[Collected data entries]

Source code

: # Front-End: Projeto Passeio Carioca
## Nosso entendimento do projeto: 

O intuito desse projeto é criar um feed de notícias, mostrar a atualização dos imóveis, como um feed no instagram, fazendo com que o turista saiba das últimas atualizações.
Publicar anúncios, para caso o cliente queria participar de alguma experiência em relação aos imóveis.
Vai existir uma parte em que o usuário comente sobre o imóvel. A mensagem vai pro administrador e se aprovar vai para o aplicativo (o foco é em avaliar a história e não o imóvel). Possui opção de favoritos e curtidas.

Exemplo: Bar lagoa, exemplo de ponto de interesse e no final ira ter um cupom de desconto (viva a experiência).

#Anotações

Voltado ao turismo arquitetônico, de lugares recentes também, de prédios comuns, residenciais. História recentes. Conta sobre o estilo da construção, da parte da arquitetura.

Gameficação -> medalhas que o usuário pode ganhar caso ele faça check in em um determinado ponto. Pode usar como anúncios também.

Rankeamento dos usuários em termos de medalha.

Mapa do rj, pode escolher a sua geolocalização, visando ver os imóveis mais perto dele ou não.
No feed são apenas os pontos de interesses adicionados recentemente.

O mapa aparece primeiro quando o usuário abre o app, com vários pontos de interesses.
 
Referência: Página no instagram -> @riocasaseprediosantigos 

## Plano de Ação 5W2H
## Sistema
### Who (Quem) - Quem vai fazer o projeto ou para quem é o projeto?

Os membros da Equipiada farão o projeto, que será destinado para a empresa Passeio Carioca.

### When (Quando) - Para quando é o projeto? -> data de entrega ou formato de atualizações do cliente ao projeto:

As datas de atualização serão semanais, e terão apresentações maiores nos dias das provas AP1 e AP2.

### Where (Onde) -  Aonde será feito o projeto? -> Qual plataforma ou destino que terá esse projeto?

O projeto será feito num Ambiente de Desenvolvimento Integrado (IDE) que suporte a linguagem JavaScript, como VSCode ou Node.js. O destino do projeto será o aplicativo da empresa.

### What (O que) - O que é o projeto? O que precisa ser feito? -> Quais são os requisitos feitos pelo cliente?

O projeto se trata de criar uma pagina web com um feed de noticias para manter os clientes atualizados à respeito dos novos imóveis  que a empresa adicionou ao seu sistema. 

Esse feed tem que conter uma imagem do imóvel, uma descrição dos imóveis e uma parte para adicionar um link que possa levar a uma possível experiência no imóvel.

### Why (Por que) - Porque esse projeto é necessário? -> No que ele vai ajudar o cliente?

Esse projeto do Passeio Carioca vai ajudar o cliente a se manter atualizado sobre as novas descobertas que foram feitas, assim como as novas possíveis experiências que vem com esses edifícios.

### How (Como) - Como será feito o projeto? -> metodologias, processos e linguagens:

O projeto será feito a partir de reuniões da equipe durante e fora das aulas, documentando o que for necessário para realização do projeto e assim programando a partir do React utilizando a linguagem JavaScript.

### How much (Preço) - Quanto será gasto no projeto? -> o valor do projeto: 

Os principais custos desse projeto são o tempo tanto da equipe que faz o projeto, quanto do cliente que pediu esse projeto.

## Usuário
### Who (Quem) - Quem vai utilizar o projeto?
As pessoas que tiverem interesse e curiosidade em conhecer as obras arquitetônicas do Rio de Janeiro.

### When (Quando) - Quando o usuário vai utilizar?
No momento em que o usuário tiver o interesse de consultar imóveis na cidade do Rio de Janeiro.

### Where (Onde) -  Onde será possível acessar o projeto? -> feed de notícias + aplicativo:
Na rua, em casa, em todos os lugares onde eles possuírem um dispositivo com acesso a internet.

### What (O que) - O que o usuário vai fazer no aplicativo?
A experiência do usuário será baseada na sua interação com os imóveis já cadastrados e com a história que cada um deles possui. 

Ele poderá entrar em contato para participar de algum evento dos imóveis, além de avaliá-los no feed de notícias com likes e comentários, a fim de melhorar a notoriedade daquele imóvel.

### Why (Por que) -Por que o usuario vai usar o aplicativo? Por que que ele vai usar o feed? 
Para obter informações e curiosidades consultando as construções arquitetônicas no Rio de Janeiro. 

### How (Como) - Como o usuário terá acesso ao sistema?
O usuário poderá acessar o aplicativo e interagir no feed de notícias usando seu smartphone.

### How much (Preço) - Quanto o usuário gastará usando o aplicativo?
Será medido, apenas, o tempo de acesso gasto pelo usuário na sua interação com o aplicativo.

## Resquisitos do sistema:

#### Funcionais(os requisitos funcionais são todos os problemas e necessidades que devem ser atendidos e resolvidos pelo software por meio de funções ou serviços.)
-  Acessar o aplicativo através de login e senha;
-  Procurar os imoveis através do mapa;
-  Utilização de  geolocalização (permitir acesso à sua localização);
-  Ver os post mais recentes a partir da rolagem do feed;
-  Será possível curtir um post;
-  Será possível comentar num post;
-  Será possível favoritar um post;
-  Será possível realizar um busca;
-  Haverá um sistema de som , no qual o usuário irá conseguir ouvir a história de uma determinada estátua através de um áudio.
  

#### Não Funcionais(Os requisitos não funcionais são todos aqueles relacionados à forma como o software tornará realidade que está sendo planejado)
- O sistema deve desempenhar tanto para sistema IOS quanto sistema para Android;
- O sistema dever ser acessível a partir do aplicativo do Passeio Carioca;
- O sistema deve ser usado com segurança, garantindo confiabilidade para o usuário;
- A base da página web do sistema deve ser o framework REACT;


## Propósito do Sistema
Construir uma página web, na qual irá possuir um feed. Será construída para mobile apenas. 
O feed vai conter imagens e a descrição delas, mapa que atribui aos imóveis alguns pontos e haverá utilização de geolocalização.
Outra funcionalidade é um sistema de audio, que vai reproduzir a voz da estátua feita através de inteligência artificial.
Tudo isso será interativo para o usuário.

§ Problem statement
Reproduce the records above exactly, from the first line through the line containing "O projeto será feito num", and output nothing else.

§ Task answer
Source code

: # Front-End: Projeto Passeio Carioca
## Nosso entendimento do projeto: 

O intuito desse projeto é criar um feed de notícias, mostrar a atualização dos imóveis, como um feed no instagram, fazendo com que o turista saiba das últimas atualizações.
Publicar anúncios, para caso o cliente queria participar de alguma experiência em relação aos imóveis.
Vai existir uma parte em que o usuário comente sobre o imóvel. A mensagem vai pro administrador e se aprovar vai para o aplicativo (o foco é em avaliar a história e não o imóvel). Possui opção de favoritos e curtidas.

Exemplo: Bar lagoa, exemplo de ponto de interesse e no final ira ter um cupom de desconto (viva a experiência).

#Anotações

Voltado ao turismo arquitetônico, de lugares recentes também, de prédios comuns, residenciais. História recentes. Conta sobre o estilo da construção, da parte da arquitetura.

Gameficação -> medalhas que o usuário pode ganhar caso ele faça check in em um determinado ponto. Pode usar como anúncios também.

Rankeamento dos usuários em termos de medalha.

Mapa do rj, pode escolher a sua geolocalização, visando ver os imóveis mais perto dele ou não.
No feed são apenas os pontos de interesses adicionados recentemente.

O mapa aparece primeiro quando o usuário abre o app, com vários pontos de interesses.
 
Referência: Página no instagram -> @riocasaseprediosantigos 

## Plano de Ação 5W2H
## Sistema
### Who (Quem) - Quem vai fazer o projeto ou para quem é o projeto?

Os membros da Equipiada farão o projeto, que será destinado para a empresa Passeio Carioca.

### When (Quando) - Para quando é o projeto? -> data de entrega ou formato de atualizações do cliente ao projeto:

As datas de atualização serão semanais, e terão apresentações maiores nos dias das provas AP1 e AP2.

### Where (Onde) -  Aonde será feito o projeto? -> Qual plataforma ou destino que terá esse projeto?

O projeto será feito num Ambiente de Desenvolvimento Integrado (IDE) que suporte a linguagem JavaScript, como VSCode ou Node.js. O destino do projeto será o aplicativo da empresa.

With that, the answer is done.